L'autrice s'attaque à la pénible injonction de la douceur ! Non, les femmes ne sont pas par nature douces et tendres et délicates et mignonnes et calmes et tout ce qui a trait à une certaine fragilité ! Et elles n'ont certainement pas à l'être dans le cadre amoureux. « Notre organisation sentimentale repose sur la subordination féminine. » (p. 55) de fait, minorer ses ambitions pour ne pas gêner son compagnon, ne pas le mettre en insécurité, c'est injuste pour la femme, mais aussi contreproductif pour la société tout entière ! Cette dernière perd ainsi des compétences, mais surtout cela entretient le mythe de l'homme fort qui dessert autant les femmes... que les hommes ! Eh oui, ces derniers gagneraient à ce que le patriarcat soit renversé, tant dans la vie professionnelle qu'amoureuse !

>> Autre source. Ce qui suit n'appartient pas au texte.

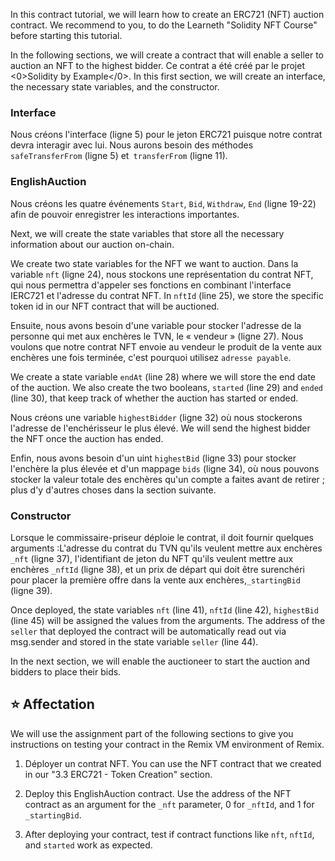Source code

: In this contract tutorial, we will learn how to create an ERC721 (NFT) auction contract.
We recommend to you, to do the Learneth "Solidity NFT Course" before starting this tutorial.

In the following sections, we will create a contract that will enable a seller to auction an NFT to the highest bidder. Ce contrat a été créé par le projet <0>Solidity by Example</0>. In this first section, we will create an interface, the necessary state variables, and the constructor.

### Interface

Nous créons l'interface (ligne 5) pour le jeton ERC721 puisque notre contrat devra interagir avec lui. Nous aurons besoin des méthodes `safeTransferFrom` (ligne 5) et` transferFrom` (ligne 11).

### EnglishAuction

Nous créons les quatre événements `Start`, `Bid`, `Withdraw`, `End` (ligne 19-22) afin de pouvoir enregistrer les interactions importantes.

Next, we will create the state variables that store all the necessary information about our auction on-chain.

We create two state variables for the NFT we want to auction. Dans la variable `nft` (ligne 24), nous stockons une représentation du contrat NFT, qui nous permettra d'appeler ses fonctions en combinant l'interface IERC721 et l'adresse du contrat NFT.
In `nftId` (line 25), we store the specific token id in our NFT contract that will be auctioned.

Ensuite, nous avons besoin d'une variable pour stocker l'adresse de la personne qui met aux enchères le TVN, le « vendeur » (ligne 27).
Nous voulons que notre contrat NFT envoie au vendeur le produit de la vente aux enchères une fois terminée, c'est pourquoi utilisez `adresse payable`.

We create a state variable `endAt` (line 28) where we will store the end date of the auction.
We also create the two booleans, `started` (line 29) and `ended` (line 30), that keep track of whether the auction has started or ended.

Nous créons une variable `highestBidder` (ligne 32) où nous stockerons l'adresse de l'enchérisseur le plus élevé. We will send the highest bidder the NFT once the auction has ended.

Enfin, nous avons besoin d'un uint `highestBid` (ligne 33) pour stocker l'enchère la plus élevée et d'un mappage `bids` (ligne 34), où nous pouvons stocker la valeur totale des enchères qu'un compte a faites avant de retirer ; plus d'y d'autres choses dans la section suivante.

### Constructor

Lorsque le commissaire-priseur déploie le contrat, il doit fournir quelques arguments :L'adresse du contrat du TVN qu'ils veulent mettre aux enchères `_nft` (ligne 37), l'identifiant de jeton du NFT qu'ils veulent mettre aux enchères `_nftId` (ligne 38), et un prix de départ qui doit être surenchéri pour placer la première offre dans la vente aux enchères,`_startingBid` (ligne 39).

Once deployed, the state variables `nft` (line 41), `nftId` (line 42), `highestBid` (line 45) will be assigned the values from the arguments. The address of the `seller` that deployed the contract will be automatically read out via msg.sender and stored in the state variable `seller` (line 44).

In the next section, we will enable the auctioneer to start the auction and bidders to place their bids.

## ⭐️ Affectation

We will use the assignment part of the following sections to give you instructions on testing your contract in the Remix VM environment of Remix.

1. Déployer un contrat NFT. You can use the NFT contract that we created in our "3.3 ERC721 - Token Creation" section.

2. Deploy this EnglishAuction contract. Use the address of the NFT contract as an argument for the `_nft` parameter, 0 for `_nftId`, and 1 for `_startingBid`.

3. After deploying your contract, test if contract functions like `nft`, `nftId`, and `started` work as expected.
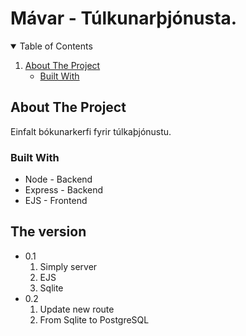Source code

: # Mávar - Túlkunarþjónusta. 

<!-- TABLE OF CONTENTS -->
<details open="open">
  <summary>Table of Contents</summary>
  <ol>
    <li>
      <a href="#about-the-project">About The Project</a>
      <ul>
        <li><a href="#built-with">Built With</a></li>
      </ul>
    </li>
   </ol>
</details>


<!-- ABOUT THE PROJECT -->
## About The Project

Einfalt bókunarkerfi fyrir túlkaþjónustu.

### Built With

* Node - Backend
* Express - Backend
* EJS - Frontend

## The version
* 0.1
    1. Simply server
    2. EJS 
    3. Sqlite    
* 0.2
    1. Update new route
    2. From Sqlite to PostgreSQL 
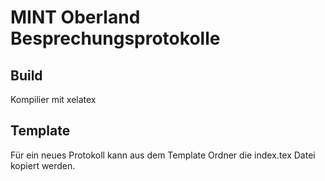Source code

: # MINT Oberland Besprechungsprotokolle

## Build

Kompilier mit xelatex

## Template

Für ein neues Protokoll kann aus dem Template Ordner die index.tex Datei kopiert werden.
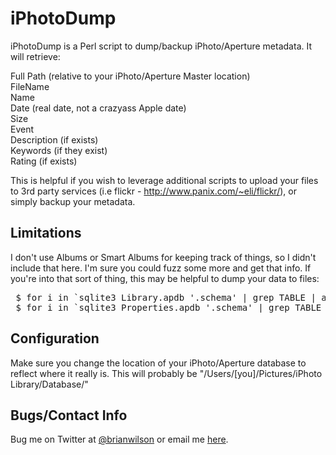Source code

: iPhotoDump
=======

iPhotoDump is a Perl script to dump/backup iPhoto/Aperture metadata. It will
retrieve:

 Full Path (relative to your iPhoto/Aperture Master location)<br>
 FileName<br>
 Name<br>
 Date (real date, not a crazyass Apple date)<br>
 Size<br>
 Event<br>
 Description (if exists)<br>
 Keywords (if they exist)<br>
 Rating (if exists)<br>

This is helpful if you wish to leverage additional scripts to upload your
files to 3rd party services (i.e flickr - http://www.panix.com/~eli/flickr/), 
or simply backup your metadata. 

Limitations
-----------
I don't use Albums or Smart Albums for keeping track of things, so I didn't
include that here.  I'm sure you could fuzz some more and get that info. If
you're into that sort of thing, this may be helpful to dump your data to files:
<pre> $ for i in `sqlite3 Library.apdb '.schema' | grep TABLE | awk '{print $3}'`; do sqlite3 Library.apdb "select * from $i" > /tmp/$i.out ; done
 $ for i in `sqlite3 Properties.apdb '.schema' | grep TABLE | awk '{print $3}'`; do sqlite3 Properties.apdb "select * from $i" > /tmp/$i.out ; done</pre>

Configuration 
-------------
Make sure you change the location of your iPhoto/Aperture database to reflect where it really is.  This will probably be "/Users/[you]/Pictures/iPhoto Library/Database/"


Bugs/Contact Info
-----------------
Bug me on Twitter at [@brianwilson](http://twitter.com/brianwilson) or email me [here](http://cronological.com/comment.php?ref=bubba).


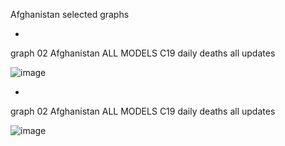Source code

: Afghanistan selected graphs

*

graph 02 Afghanistan ALL MODELS C19 daily deaths all updates

![image](https://github.com/pourmalek/CovidLongitudinal/assets/30849720/6acc8ecc-724a-446f-8152-659a83622825)

*

graph 02 Afghanistan ALL MODELS C19 daily deaths all updates

![image](https://github.com/pourmalek/CovidLongitudinal/assets/30849720/763d2f6a-ada4-42be-bd4c-a7ecaa9e3574)




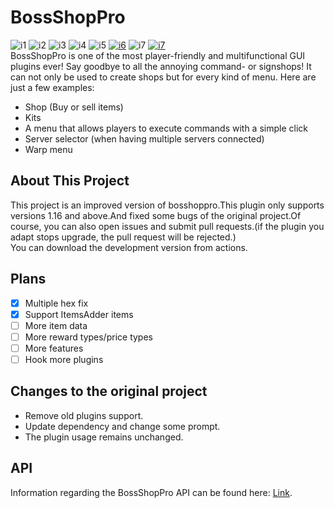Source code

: # BossShopPro
![i1](https://img.shields.io/badge/minecraft-1.16+-blue.svg) ![i2](https://img.shields.io/badge/java-8+-blue.svg) ![i3](https://img.shields.io/github/v/release/lijinhong11/BossShopPro) ![i4](https://img.shields.io/github/downloads/lijinhong11/BossShopPro/total) ![i5](https://img.shields.io/github/license/lijinhong11/BossShopPro) [![i6](https://img.shields.io/github/issues/lijinhong11/BossShopPro)](https://github.com/LinsPMStudio/BossShopPro/issues) ![i7](https://img.shields.io/github/issues-pr/lijinhong11/BossShopPro) [![i7](https://img.shields.io/discord/1018696630008033341)](https://discord.gg/aRacBcKwB6)  
BossShopPro is one of the most player-friendly and multifunctional GUI plugins ever! Say goodbye to all the annoying command- or signshops!
It can not only be used to create shops but for every kind of menu. Here are just a few examples:
* Shop (Buy or sell items)
* Kits
* A menu that allows players to execute commands with a simple click
* Server selector (when having multiple servers connected)
* Warp menu

## About This Project
This project is an improved version of bosshoppro.This plugin only supports versions 1.16 and above.And fixed some bugs of the original project.Of course, you can also open issues and submit pull requests.(if the plugin you adapt stops upgrade, the pull request will be rejected.)  
You can download the development version from actions.

## Plans

* [x] Multiple hex fix
* [x] Support ItemsAdder items
* [ ] More item data
* [ ] More reward types/price types
* [ ] More features
* [ ] Hook more plugins

## Changes to the original project 
* Remove old plugins support.  
* Update dependency and change some prompt.
* The plugin usage remains unchanged.

## API
Information regarding the BossShopPro API can be found here: [Link](https://www.spigotmc.org/wiki/bossshoppro-api/).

Passons au sujet des violences. Celles-ci sont multiples : physiques, hélas et évidemment, psychiques également. L'appropriation sexuelle mâtinée de colonialisme et de fétichisme est une version perverse de domination masculine, comme toutes les formes de sexualisation et d'objectification des femmes. Ces messieurs doivent cesser de brandir l'excuse inappropriée du traumatisme et de la douleur pour se dédouaner de leurs comportements cruels. « Tout le monde a des défauts, mais cela ne justifie en rien la violence, l'intimidation ou la déstabilisation. » (p. 108) Aux femmes aussi d'apprendre à ne plus être attirées par la violence : ce n'est pas sexy, ce n'est pas séduisant, ce n'est pas attendrissant. La violence n'est jamais une forme d'amour, pas plus que l'amour-passion n'est un idéal absolu à atteindre. « Nous avons appris à érotiser la domination masculine. » (p. 8) Et le dévouement amoureux et sacrificiel de la femme est une forme d'amour déviante : il n'y aucune beauté à se mettre en retrait pour satisfaire les désirs – parfois délirants – d'un compagnon tout puissant, ou posé comme tel. La dépendance affective et économique explique certes cette soumission, mais excuse-t-elle les hommes qui en profitent ? Réfléchissez un peu, vous avez la réponse ! L'autrice – ni moi, avec mes mots maladroits – ne disons qu'il faut cesser d'aimer avec force, mais tout mérite toujours d'être interrogé. « Non, les femmes n'ont pas tort d'aimer comme elles aiment, avec audace et courage. Il n'en reste pas moins que l'asymétrie contemporaine des attitudes féminines et masculines à l'égard de l'amour pose de nombreux problèmes. » (p. 161)

Ce qu'appelle Mona Chollet de ses voeux, c'est une rivalité féminine qui se transforme en sororité. Elle démontre aussi clairement que les hommes ont aussi tout à gagner à ce rééquilibrage des attentes et des implications amoureuses dans le couple hétérosexuel. « Au sentiment d'illégitimité systématique inculqué aux femmes répond le sentiment masculin d'être dans son bon droit, quoi qu'on fasse. » (p. 109) Les fantasmes féminins méritent d'être entendus et partagés par tou.te.s les partenaires. Mais ce qu'il faudrait – voeu pieu ou possibilité véritable ? –, ce serait réinventer l'amour. « Nous pourrions tenter d'inventer une esthétique qui repose sur l'identification plutôt que sur l'objectification ; qui célèbre le bien-être des femmes, plutôt que l'entrave et la standardisation de leurs corps. » (p. 225) Tenter, c'est déjà agir.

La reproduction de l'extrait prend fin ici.